Saturday, 5 October 2013

What does it take to make a phone call?

Culm Waste & Minerals Group will be used to making phone calls, as we are, to extract information from various sources. For others - aggregate companies, consultants, councils - this act seems altogether more difficult, as CWMG have discovered.

One of the main considerations in the planning determination of Aggregate Industries' bagging plant at Uffculme, was, in DCC's words, "highway and transportation issues". AI's Transport Assessment, performed by SLR, contained the passage:
3.1.1 The junction is a four-arm grade-separated interchange that forms part of the Strategic Road Network (SRN) and is, as such, controlled by the Highways Agency (HA).
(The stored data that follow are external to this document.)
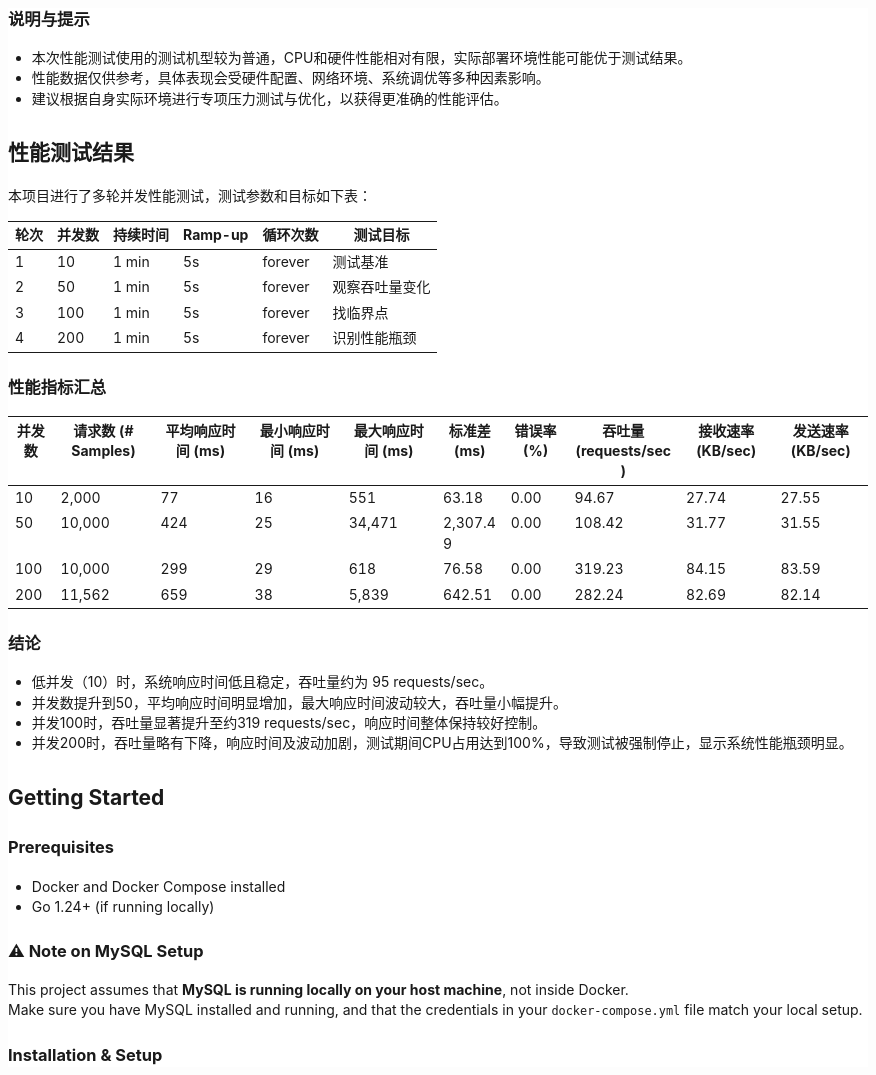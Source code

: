 ### 说明与提示

- 本次性能测试使用的测试机型较为普通，CPU和硬件性能相对有限，实际部署环境性能可能优于测试结果。  
- 性能数据仅供参考，具体表现会受硬件配置、网络环境、系统调优等多种因素影响。  
- 建议根据自身实际环境进行专项压力测试与优化，以获得更准确的性能评估。  

## 性能测试结果

本项目进行了多轮并发性能测试，测试参数和目标如下表：

| 轮次 | 并发数 | 持续时间 | Ramp-up | 循环次数 | 测试目标       |
| ---- | ------ | -------- | ------- | -------- | -------------- |
| 1    | 10     | 1 min    | 5s      | forever  | 测试基准       |
| 2    | 50     | 1 min    | 5s      | forever  | 观察吞吐量变化 |
| 3    | 100    | 1 min    | 5s      | forever  | 找临界点       |
| 4    | 200    | 1 min    | 5s      | forever  | 识别性能瓶颈   |

### 性能指标汇总

| 并发数 | 请求数 (# Samples) | 平均响应时间 (ms) | 最小响应时间 (ms) | 最大响应时间 (ms) | 标准差 (ms) | 错误率 (%) | 吞吐量 (requests/sec) | 接收速率 (KB/sec) | 发送速率 (KB/sec) |
| ------ | ------------------ | ----------------- | ----------------- | ----------------- | ----------- | ---------- | --------------------- | ----------------- | ----------------- |
| 10     | 2,000              | 77                | 16                | 551               | 63.18       | 0.00       | 94.67                 | 27.74             | 27.55             |
| 50     | 10,000             | 424               | 25                | 34,471            | 2,307.49    | 0.00       | 108.42                | 31.77             | 31.55             |
| 100    | 10,000             | 299               | 29                | 618               | 76.58       | 0.00       | 319.23                | 84.15             | 83.59             |
| 200    | 11,562             | 659               | 38                | 5,839             | 642.51      | 0.00       | 282.24                | 82.69             | 82.14             |

### 结论

- 低并发（10）时，系统响应时间低且稳定，吞吐量约为 95 requests/sec。  
- 并发数提升到50，平均响应时间明显增加，最大响应时间波动较大，吞吐量小幅提升。  
- 并发100时，吞吐量显著提升至约319 requests/sec，响应时间整体保持较好控制。  
- 并发200时，吞吐量略有下降，响应时间及波动加剧，测试期间CPU占用达到100%，导致测试被强制停止，显示系统性能瓶颈明显。  


## Getting Started

### Prerequisites
- Docker and Docker Compose installed
- Go 1.24+ (if running locally)

### ⚠️ Note on MySQL Setup
This project assumes that **MySQL is running locally on your host machine**, not inside Docker.  
Make sure you have MySQL installed and running, and that the credentials in your `docker-compose.yml` file match your local setup.

### Installation & Setup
Given that some limited effects to the SRN will ensue as a result of the proposed development, it is expected that the HA would be consulted on the planning application for the proposed development. Indeed, foreseeing this, SLR issued a request for a scoping opinion to the HA undercover of an email dated 11th February 2013. Regrettably, however, no response had been provided at the time of preparation.
Faced with no reply, you might have expected SLR to have phoned the HA to illicit the response needed for such an important matter. Both CWMG and ourselves have spoken to the HA before - it's not difficult. And emails can go missing. Emails to an AI estates manager we know seem to get lost all the time.
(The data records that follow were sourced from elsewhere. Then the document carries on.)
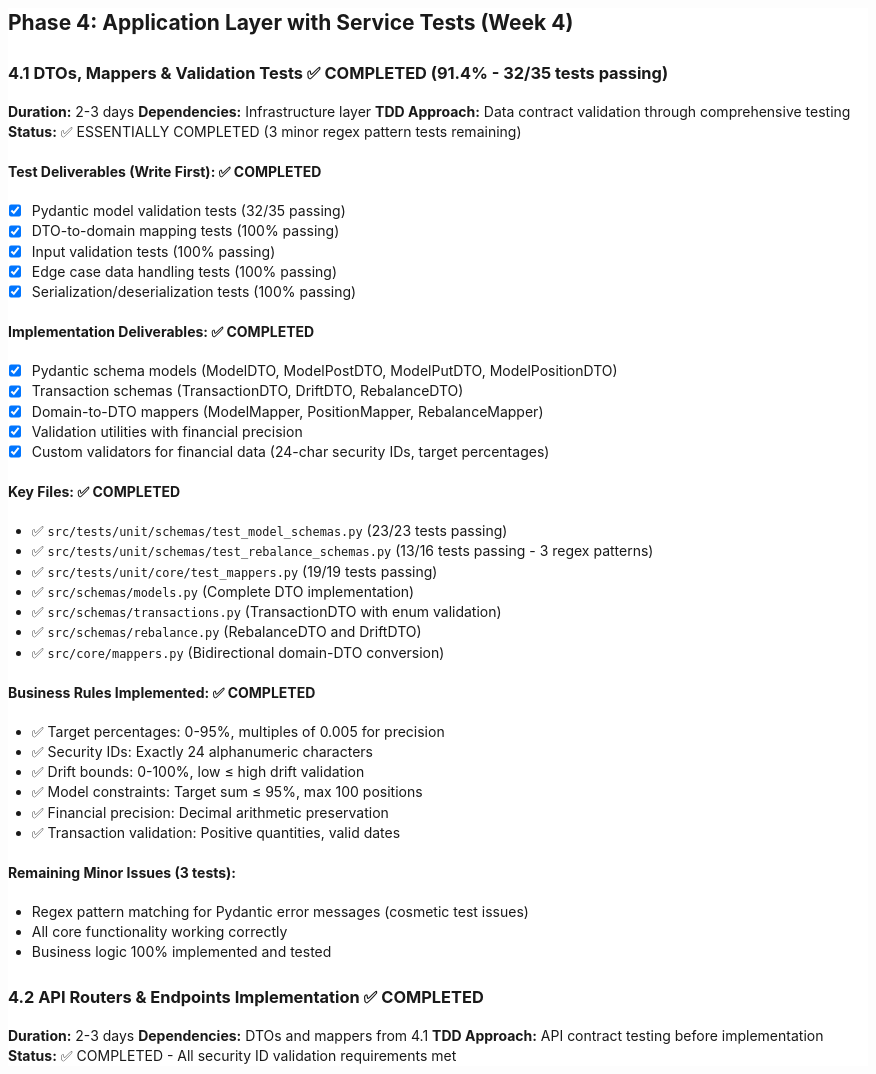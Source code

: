 ## Phase 4: Application Layer with Service Tests (Week 4)

### 4.1 DTOs, Mappers & Validation Tests ✅ COMPLETED (91.4% - 32/35 tests passing)
**Duration:** 2-3 days
**Dependencies:** Infrastructure layer
**TDD Approach:** Data contract validation through comprehensive testing
**Status:** ✅ ESSENTIALLY COMPLETED (3 minor regex pattern tests remaining)

#### Test Deliverables (Write First): ✅ COMPLETED
- [x] Pydantic model validation tests (32/35 passing)
- [x] DTO-to-domain mapping tests (100% passing)
- [x] Input validation tests (100% passing)
- [x] Edge case data handling tests (100% passing)
- [x] Serialization/deserialization tests (100% passing)

#### Implementation Deliverables: ✅ COMPLETED
- [x] Pydantic schema models (ModelDTO, ModelPostDTO, ModelPutDTO, ModelPositionDTO)
- [x] Transaction schemas (TransactionDTO, DriftDTO, RebalanceDTO)
- [x] Domain-to-DTO mappers (ModelMapper, PositionMapper, RebalanceMapper)
- [x] Validation utilities with financial precision
- [x] Custom validators for financial data (24-char security IDs, target percentages)

#### Key Files: ✅ COMPLETED
- ✅ `src/tests/unit/schemas/test_model_schemas.py` (23/23 tests passing)
- ✅ `src/tests/unit/schemas/test_rebalance_schemas.py` (13/16 tests passing - 3 regex patterns)
- ✅ `src/tests/unit/core/test_mappers.py` (19/19 tests passing)
- ✅ `src/schemas/models.py` (Complete DTO implementation)
- ✅ `src/schemas/transactions.py` (TransactionDTO with enum validation)
- ✅ `src/schemas/rebalance.py` (RebalanceDTO and DriftDTO)
- ✅ `src/core/mappers.py` (Bidirectional domain-DTO conversion)

#### Business Rules Implemented: ✅ COMPLETED
- ✅ Target percentages: 0-95%, multiples of 0.005 for precision
- ✅ Security IDs: Exactly 24 alphanumeric characters
- ✅ Drift bounds: 0-100%, low ≤ high drift validation
- ✅ Model constraints: Target sum ≤ 95%, max 100 positions
- ✅ Financial precision: Decimal arithmetic preservation
- ✅ Transaction validation: Positive quantities, valid dates

#### Remaining Minor Issues (3 tests):
- Regex pattern matching for Pydantic error messages (cosmetic test issues)
- All core functionality working correctly
- Business logic 100% implemented and tested

### 4.2 API Routers & Endpoints Implementation ✅ COMPLETED
**Duration:** 2-3 days
**Dependencies:** DTOs and mappers from 4.1
**TDD Approach:** API contract testing before implementation
**Status:** ✅ COMPLETED - All security ID validation requirements met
But the surprising thing here, as CWMG have picked up on, is that even though SLR envisaged the HA would be consulted by DCC, it would seem - according to the HA themselves - that they never were, and the relevant Report by the Head of Planning, Transportation and Environment, recommending approval, indeed contains no mention of the HA as a consultee or otherwise. It would seem that DCC didn't bother to pick up the phone to the HA either. The HA should be consulted if:
Development [is] likely to result in a material increase in the volume or a material change in the character of traffic entering or leaving a trunk road.
On the face of it, moving an aggregates distribution depot to a site close to a motorway junction would constitute a "material change", and it's a serious matter if a statutory consultee should have been consulted but has not been. It would appear that DCC officers decided for themselves that the impact on the SRN was acceptable. It will now be for CWMG to consider whether to take the matter further.

Of course, and as we discovered ourselves recently, certain parties are generally less inclined to make a phone call if they are concerned about what the answer might be.